There are so many differences between us. Black and white, African, American, Asian and European, women and men, clergy and laity, Christian and Muslim, Jew and Greek, Israeli and Arab, slave and free, heterosexual and homosexual, rich and poor, young and old, the established and the emergent, the ruler and the ruled over. The list goes on…
Paul tells the Galatian Christians, “There is no longer Jew or Greek, there is no longer slave or free, there is no longer male and female; for all of you are one in Christ Jesus.” (Gal. 3.28) he gives a similar list in his letter to the Colossians (Col. 3.11). Because he says this twice, in two different letters, this is obviously something that Paul thought about a lot.
What defines my identity?
It is so easy for us to think in terms of opposites, ‘binary oppositions’. In Christ there are no binary oppositions, for we are all children of God through faith, clothed with Christ and one in Christ Jesus (Gal. 3.26-28). What does it mean for there to be no Jew or Greek, male or female, etc? I am ‘in Christ’ but I am still a white Englishman. Christ hasn’t changed my colour, gender, nationality or anything else. The point is that these things do not form or determine my identity. Yes, they still matter, and they still shape who I am, but my core identity is to be found in Christ, not in my whiteness, maleness or Englishness. More than that: in Christ my identity is not an individual identity but a collective identity. Paul writes, “You are all children of God…” (Gal. 3.26). In the parallel passage in Colossians 3 Paul continues by writing about our life together as the people of God. My identity is in Christ and in Christ’s people. So I feel real pain when my sisters in Nigeria are abducted, my brothers in Pakistan persecuted, and my brothers and sisters in Syria and Iraq murdered. We are family.
What, then do we make of these differences between us? Showing love, down-to-earth, practical love, will mean that some differences become less: rich and poor for example. The early church majored on social equality with their sharing of possessions (Acts 2.44). But most of these differences are things that will not change. Perhaps God made us different from each other so as to give us greater opportunity to show love.

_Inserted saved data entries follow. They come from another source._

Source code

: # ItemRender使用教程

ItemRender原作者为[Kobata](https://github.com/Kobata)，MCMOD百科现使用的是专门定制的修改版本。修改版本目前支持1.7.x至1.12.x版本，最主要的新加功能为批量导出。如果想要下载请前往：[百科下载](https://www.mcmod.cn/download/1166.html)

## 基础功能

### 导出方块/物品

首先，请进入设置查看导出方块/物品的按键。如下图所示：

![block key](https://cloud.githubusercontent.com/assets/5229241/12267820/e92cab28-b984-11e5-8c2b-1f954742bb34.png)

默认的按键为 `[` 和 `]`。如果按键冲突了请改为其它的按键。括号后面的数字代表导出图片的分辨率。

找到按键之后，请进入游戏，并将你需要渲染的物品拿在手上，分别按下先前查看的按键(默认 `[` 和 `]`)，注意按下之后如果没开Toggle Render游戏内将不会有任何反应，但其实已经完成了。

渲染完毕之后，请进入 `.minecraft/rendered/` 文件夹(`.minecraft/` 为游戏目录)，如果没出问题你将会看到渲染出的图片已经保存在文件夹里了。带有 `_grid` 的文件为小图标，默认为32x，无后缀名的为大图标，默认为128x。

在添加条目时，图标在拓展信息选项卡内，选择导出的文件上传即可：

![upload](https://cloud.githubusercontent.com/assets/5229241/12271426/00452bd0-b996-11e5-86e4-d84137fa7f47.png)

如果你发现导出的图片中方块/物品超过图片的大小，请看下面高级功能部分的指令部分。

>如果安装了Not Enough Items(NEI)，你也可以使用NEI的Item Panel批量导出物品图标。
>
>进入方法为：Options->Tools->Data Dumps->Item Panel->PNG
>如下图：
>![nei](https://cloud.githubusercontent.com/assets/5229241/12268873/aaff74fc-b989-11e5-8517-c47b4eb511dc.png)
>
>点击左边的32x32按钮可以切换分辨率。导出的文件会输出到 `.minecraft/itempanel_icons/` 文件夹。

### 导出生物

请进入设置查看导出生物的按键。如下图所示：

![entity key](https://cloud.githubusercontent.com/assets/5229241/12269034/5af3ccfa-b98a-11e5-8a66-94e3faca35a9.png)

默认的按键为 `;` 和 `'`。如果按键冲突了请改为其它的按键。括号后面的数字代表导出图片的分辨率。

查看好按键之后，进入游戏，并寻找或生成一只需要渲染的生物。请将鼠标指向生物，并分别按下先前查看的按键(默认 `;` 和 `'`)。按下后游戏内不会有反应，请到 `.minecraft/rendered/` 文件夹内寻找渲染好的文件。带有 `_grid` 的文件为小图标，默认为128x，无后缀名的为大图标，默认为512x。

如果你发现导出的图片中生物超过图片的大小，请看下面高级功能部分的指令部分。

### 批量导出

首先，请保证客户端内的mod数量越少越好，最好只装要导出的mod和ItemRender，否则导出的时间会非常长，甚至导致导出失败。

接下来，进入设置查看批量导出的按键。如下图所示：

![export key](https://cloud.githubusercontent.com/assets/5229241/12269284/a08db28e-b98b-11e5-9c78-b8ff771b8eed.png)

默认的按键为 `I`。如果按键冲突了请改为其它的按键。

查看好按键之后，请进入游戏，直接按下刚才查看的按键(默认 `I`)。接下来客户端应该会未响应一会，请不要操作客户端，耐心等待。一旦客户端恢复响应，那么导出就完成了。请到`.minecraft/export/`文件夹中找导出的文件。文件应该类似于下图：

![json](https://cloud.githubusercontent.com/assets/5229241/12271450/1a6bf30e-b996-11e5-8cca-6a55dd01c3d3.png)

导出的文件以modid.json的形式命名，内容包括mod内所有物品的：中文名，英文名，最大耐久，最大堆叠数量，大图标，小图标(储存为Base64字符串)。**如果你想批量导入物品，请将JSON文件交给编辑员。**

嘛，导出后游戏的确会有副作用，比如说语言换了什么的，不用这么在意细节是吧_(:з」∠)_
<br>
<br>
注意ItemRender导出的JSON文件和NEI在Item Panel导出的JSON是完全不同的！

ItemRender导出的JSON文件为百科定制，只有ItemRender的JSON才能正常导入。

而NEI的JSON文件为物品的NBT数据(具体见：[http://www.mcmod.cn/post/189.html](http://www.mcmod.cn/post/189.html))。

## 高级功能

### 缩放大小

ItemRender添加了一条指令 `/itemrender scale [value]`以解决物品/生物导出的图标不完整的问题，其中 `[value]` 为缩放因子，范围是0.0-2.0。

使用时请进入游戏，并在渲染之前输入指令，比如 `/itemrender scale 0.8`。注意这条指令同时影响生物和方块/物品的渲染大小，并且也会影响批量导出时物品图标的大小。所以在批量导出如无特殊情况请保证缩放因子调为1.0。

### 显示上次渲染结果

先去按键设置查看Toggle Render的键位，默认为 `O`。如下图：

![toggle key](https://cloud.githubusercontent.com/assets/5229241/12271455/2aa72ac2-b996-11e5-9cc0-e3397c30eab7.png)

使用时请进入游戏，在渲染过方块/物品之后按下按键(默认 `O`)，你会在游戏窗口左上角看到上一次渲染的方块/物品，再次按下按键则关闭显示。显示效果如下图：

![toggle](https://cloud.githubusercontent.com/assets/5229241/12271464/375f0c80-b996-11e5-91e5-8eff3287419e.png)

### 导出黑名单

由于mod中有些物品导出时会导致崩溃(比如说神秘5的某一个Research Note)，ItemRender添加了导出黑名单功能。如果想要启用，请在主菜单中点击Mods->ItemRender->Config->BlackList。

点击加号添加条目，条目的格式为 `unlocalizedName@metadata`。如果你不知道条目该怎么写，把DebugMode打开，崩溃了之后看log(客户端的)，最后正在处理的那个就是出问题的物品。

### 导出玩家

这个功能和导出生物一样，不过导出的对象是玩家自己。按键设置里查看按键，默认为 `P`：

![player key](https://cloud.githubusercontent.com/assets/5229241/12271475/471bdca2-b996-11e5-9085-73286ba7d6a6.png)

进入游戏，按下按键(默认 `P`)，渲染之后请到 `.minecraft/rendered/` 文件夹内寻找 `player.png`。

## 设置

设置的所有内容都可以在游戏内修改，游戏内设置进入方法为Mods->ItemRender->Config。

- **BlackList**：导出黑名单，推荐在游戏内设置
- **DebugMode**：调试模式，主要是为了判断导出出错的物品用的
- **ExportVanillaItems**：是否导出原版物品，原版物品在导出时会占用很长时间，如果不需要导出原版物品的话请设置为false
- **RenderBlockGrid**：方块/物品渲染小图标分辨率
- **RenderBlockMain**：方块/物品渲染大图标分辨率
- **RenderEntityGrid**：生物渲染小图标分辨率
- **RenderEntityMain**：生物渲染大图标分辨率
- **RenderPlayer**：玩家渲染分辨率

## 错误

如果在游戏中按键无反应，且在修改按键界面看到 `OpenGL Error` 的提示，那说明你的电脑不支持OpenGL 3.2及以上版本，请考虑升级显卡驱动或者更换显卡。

It’s easy to love those who are like you. But if I strongly disagree with you, then it’s harder to show love. If you despise, mock or persecute me because I am different from you it is harder for me to love you.
Loving those who are different
But love is what matters, because love is the character of God.
We, as the people of God, are channels of love. We seek to bring together those who are not together for “God has committed to us the message of reconciliation” (2 Cor. 5.19). Our message and ministry is to bring together in love and reconciliation those who are hostile and separated because of their differences.
My connection with Christ
In the in-between stairwell, I am not identified by my gender, my wealth (or lack of it), my nationality, my societal or marital status or the colour of my skin. My identity comes from my connection with Christ.